The missing bridge
This past week began with the details of the U.S. government's latest rescue of Citigroup. It progressed — if you want to call it that — with the announcement that the Treasury would be sliding $30 billion more over to AIG, the insurance giant that, when initially bailed out last fall, brought the phrase "too big to fail" into daily use. Too big to fail, apparently, because it's got its fingers in so many financial pies, though the Treasury and the Federal Reserve Bank have yet to tell taxpayers — that would be those of us ultimately footing the bill for these bailouts — just which pies those are.
And there, at midweek, was British Prime Minister Gordon Brown addressing a joint session of Congress to make the pitch for what he has called "a global New Deal."

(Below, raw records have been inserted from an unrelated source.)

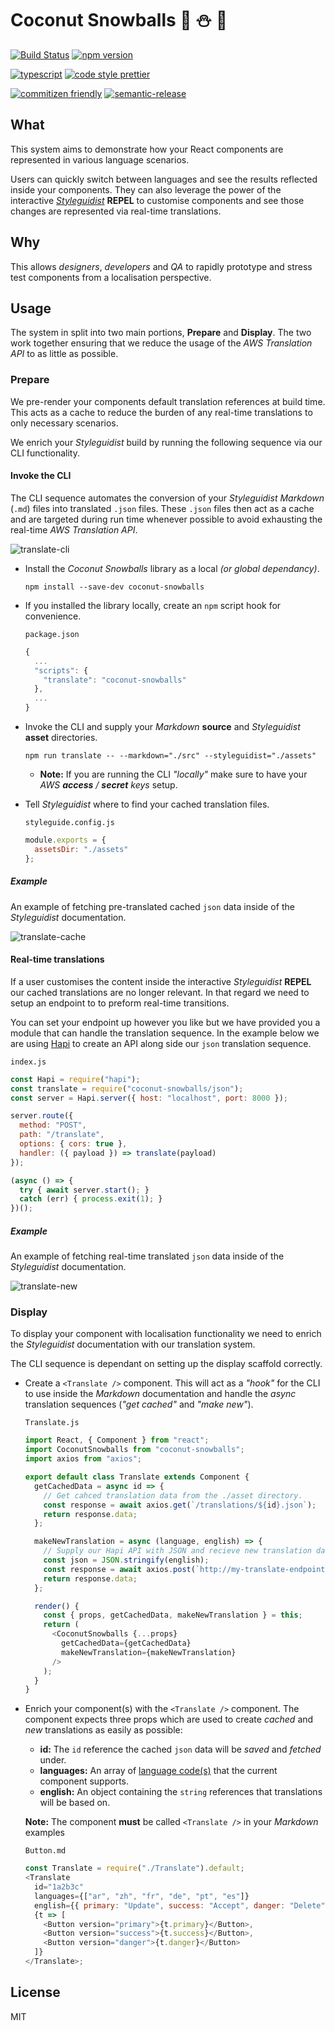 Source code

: # Coconut Snowballs :chestnut: :snowman: :8ball:

[![Build Status](https://travis-ci.org/devonChurch/coconut-snowballs.svg?branch=master)](https://travis-ci.org/devonChurch/coconut-snowballs) [![npm version](https://badge.fury.io/js/coconut-snowballs.svg)](https://badge.fury.io/js/coconut-snowballs)

[![typescript](https://user-images.githubusercontent.com/15273233/40872275-a61d4660-669f-11e8-8edf-860f1947759f.png)](https://www.typescriptlang.org/) [![code style prettier](https://img.shields.io/badge/code_style-prettier-FF69A4.svg)](https://prettier.io/)

[![commitizen friendly](https://img.shields.io/badge/commitizen-friendly-brightgreen.svg)](http://commitizen.github.io/cz-cli/) [![semantic-release](https://img.shields.io/badge/%20%20%F0%9F%93%A6%F0%9F%9A%80-semantic--release-e10079.svg)](https://github.com/semantic-release/semantic-release)

## What

This system aims to demonstrate how your React components are represented in various language scenarios.

Users can quickly switch between languages and see the results reflected inside your components. They can also leverage the power of the interactive [_Styleguidist_](https://react-styleguidist.js.org/) **REPEL** to customise components and see those changes are represented via real-time translations.

## Why

This allows _designers_, _developers_ and _QA_ to rapidly prototype and stress test components from a localisation perspective.

## Usage

The system in split into two main portions, **Prepare** and **Display**. The two work together ensuring that we reduce the usage of the _AWS Translation API_ to as little as possible.

### Prepare

We pre-render your components default translation references at build time. This acts as a cache to reduce the burden of any real-time translations to only necessary scenarios. 

We enrich your _Styleguidist_ build by running the following sequence via our CLI functionality.

#### Invoke the CLI

The CLI sequence automates the conversion of your _Styleguidist_ _Markdown_ (`.md`) files into translated `.json` files. These `.json` files then act as a cache and are targeted during run time whenever possible to avoid exhausting the real-time _AWS Translation API_.

![translate-cli](https://user-images.githubusercontent.com/15273233/43682128-cf315f28-98bd-11e8-88bc-fe27a2ce66b0.gif)

+ Install the _Coconut Snowballs_ library as a local _(or global dependancy)_.
  ```
  npm install --save-dev coconut-snowballs
  ```

+ If you installed the library locally, create an `npm` script hook for convenience.

  `package.json`
  ```js
  {
    ...
    "scripts": {
      "translate": "coconut-snowballs"
    },
    ...
  }
  ```

+ Invoke the CLI and supply your _Markdown_ **source** and _Styleguidist_ **asset** directories.
  ```
  npm run translate -- --markdown="./src" --styleguidist="./assets"
  ```

  + **Note:** If you are running the CLI _"locally"_ make sure to have your _AWS **access** / **secret** keys_ setup.

+ Tell _Styleguidist_ where to find your cached translation files.

  `styleguide.config.js`
  ```js
  module.exports = {
    assetsDir: "./assets"
  };
  ```

##### Example
An example of fetching pre-translated cached `json` data inside of the _Styleguidist_ documentation.

![translate-cache](https://user-images.githubusercontent.com/15273233/43682028-4c0d2094-98ba-11e8-90b8-a2946b4a1a69.gif)



#### Real-time translations

If a user customises the content inside the interactive _Styleguidist_ **REPEL** our cached translations are no longer relevant. In that regard we need to setup an endpoint to to preform real-time transitions.

You can set your endpoint up however you like but we have provided you a module that can handle the translation sequence. In the example below we are using [Hapi](https://hapijs.com/) to create an API along side our `json` translation sequence.

`index.js`
```js
const Hapi = require("hapi");
const translate = require("coconut-snowballs/json");
const server = Hapi.server({ host: "localhost", port: 8000 });

server.route({
  method: "POST",
  path: "/translate",
  options: { cors: true },
  handler: ({ payload }) => translate(payload)
});

(async () => {
  try { await server.start(); }
  catch (err) { process.exit(1); }
})();

```

##### Example
An example of fetching real-time translated `json` data inside of the _Styleguidist_ documentation.

![translate-new](https://user-images.githubusercontent.com/15273233/43682027-4be1bf9e-98ba-11e8-8f98-7f12718a32be.gif)



### Display

To display your component with localisation functionality we need to enrich the _Styleguidist_ documentation with our translation system.

The CLI sequence is dependant on setting up the display scaffold correctly.

+ Create a `<Translate />` component. This will act as a _"hook"_ for the CLI to use inside the _Markdown_ documentation and handle the _async_ translation sequences (_"get cached"_ and _"make new"_).

  `Translate.js`
  ```js
  import React, { Component } from "react";
  import CoconutSnowballs from "coconut-snowballs";
  import axios from "axios";
  
  export default class Translate extends Component {
    getCachedData = async id => {
      // Get cahced translation data from the ./asset directory.
      const response = await axios.get(`/translations/${id}.json`);
      return response.data;
    };
  
    makeNewTranslation = async (language, english) => {
      // Supply our Hapi API with JSON and recieve new translation data .
      const json = JSON.stringify(english);
      const response = await axios.post(`http://my-translate-endpoint/translate`, { language, json });
      return response.data;
    };
  
    render() {
      const { props, getCachedData, makeNewTranslation } = this;
      return (
        <CoconutSnowballs {...props}
          getCachedData={getCachedData}
          makeNewTranslation={makeNewTranslation}
        />
      );
    }
  }
  ```

+ Enrich your component(s) with the `<Translate />` component. The component expects three props which are used to create _cached_ and _new_ translations as easily as possible:
  + **id:** The `id` reference the cached `json` data will be _saved_ and _fetched_ under.
  + **languages:** An array of [language code(s)](https://docs.aws.amazon.com/translate/latest/dg/API_TranslateText.html) that the current component supports.
  + **english:** An object containing the `string` references that translations will be based on.

  **Note:** The component **must** be called `<Translate />` in your _Markdown_ examples

  `Button.md`

  ```js
  const Translate = require("./Translate").default;
  <Translate
    id="1a2b3c"
    languages={["ar", "zh", "fr", "de", "pt", "es"]}
    english={{ primary: "Update", success: "Accept", danger: "Delete" }}>
    {t => [
      <Button version="primary">{t.primary}</Button>,
      <Button version="success">{t.success}</Button>,
      <Button version="danger">{t.danger}</Button>
    ]}
  </Translate>;
  ```

## License

MIT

Seeing a head of government stand in front of Vice President Joe Biden and House Speaker Nancy Pelosi and talk about the need to commit to new energy technology and create green jobs induced a certain degree of déjá vu — didn't we see this just last week? The effect was heightened by the sense that Prime Minister Brown has been studying President Barack Obama's rhetoric: "There is no old Europe, no new Europe," the prime minister told Congress, "there is only your friend Europe." There is not a red America and a blue America ...
The British prime minister sent a message that the U.S. and Europe are once again on the same page, and that both need to "seize the moment" (echoes of Mr. Obama's "Now is the time") provided by the global economic crisis to unleash "the biggest expansion of middle class incomes and jobs the world has ever seen."
It might be an auspicious moment, this confluence of domestic, economic and foreign policy goals between America and her strongest ally. And in our current 1932 mind-set, it's good to see the kind of optimism that looks straight ahead to what might be our own version of the 1950s, skipping past all that nastiness about dust bowls and world war.
But there's something about the Brown and Obama visions that puts one in the mind of a big house being erected on the spot where another house is still burning. And that's how it will likely continue to feel, unless and until the Obama administration comes forth with a clearly articulated (including an honest accounting of the likely astronomical costs), broad-based plan to put our financial system on sound footing.
Or, to use another metaphor, the recently passed "stimulus" bill, Mr. Obama's budget proposals and Mr. Brown's concomitant vision can all be likened to major economic surgery; surgery performed while the patient's heart — the organ "too big to fail" — requires periodic defibrillating shocks. If the heart gives out, all the other surgery will be for naught.
Until we treat the institutions at the heart of our financial system in a more sustainable way — with a comprehensive, long-term plan that would be the equivalent of a pacemaker — the rest of the work we're doing and plan to do for the economy and for the people who depend on it will be welcome, but is unlikely to generate much optimism.
Last fall, Prime Minister Brown won praise from some economists for pointing the way forward with direct cash injections to troubled institutions. Now old Europe, new Europe and the world look toward the new American administration to come up with a systemic plan that will move beyond ad hoc measures. There's a vision for the future, and there's anxiety in the present — a real plan to deal with our imperiled banks is the bridge without which we cannot get from here to there.